**Goal of the exercise:** Answer with one number only: how many lines in the material contain "returns".

**Data records:**

★ ★ ★

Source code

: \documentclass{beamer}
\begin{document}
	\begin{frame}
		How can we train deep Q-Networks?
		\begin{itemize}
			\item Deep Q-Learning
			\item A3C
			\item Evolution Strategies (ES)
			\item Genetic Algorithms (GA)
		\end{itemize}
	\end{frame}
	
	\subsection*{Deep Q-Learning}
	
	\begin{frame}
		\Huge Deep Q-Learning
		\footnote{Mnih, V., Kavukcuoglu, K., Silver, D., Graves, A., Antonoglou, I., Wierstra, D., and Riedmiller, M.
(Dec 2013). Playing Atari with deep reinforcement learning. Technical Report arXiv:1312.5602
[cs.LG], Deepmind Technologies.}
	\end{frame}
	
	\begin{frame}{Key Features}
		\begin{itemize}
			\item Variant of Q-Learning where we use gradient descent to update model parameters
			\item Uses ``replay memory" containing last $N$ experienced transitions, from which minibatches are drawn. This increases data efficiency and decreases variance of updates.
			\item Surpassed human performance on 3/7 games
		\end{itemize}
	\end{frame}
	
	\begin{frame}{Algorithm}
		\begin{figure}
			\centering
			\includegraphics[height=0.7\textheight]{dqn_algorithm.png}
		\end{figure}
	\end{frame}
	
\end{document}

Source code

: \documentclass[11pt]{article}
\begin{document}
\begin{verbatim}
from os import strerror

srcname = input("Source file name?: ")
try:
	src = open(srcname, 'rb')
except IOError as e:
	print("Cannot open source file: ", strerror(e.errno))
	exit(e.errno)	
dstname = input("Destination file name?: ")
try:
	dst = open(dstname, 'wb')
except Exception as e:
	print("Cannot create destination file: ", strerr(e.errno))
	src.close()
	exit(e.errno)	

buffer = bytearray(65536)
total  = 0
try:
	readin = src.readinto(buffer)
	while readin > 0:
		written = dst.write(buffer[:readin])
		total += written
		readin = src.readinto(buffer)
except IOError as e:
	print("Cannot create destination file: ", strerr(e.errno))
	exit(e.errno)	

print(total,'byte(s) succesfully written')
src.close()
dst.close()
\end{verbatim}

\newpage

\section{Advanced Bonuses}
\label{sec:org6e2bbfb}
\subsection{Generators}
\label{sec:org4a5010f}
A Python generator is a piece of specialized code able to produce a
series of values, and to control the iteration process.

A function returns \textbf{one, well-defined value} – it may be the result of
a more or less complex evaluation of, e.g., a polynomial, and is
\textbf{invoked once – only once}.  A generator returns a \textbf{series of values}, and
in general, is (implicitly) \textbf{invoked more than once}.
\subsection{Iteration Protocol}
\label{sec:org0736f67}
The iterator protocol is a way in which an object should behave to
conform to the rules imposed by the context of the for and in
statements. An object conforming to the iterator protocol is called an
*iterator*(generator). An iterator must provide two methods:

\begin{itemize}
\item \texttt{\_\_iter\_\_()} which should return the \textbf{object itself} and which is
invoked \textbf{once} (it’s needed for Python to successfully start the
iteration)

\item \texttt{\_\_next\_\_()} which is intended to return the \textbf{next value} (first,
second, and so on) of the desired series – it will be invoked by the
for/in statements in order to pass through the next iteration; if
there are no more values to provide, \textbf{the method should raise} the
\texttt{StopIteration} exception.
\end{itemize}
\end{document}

★ ★ ★

**Answer to this task:** 2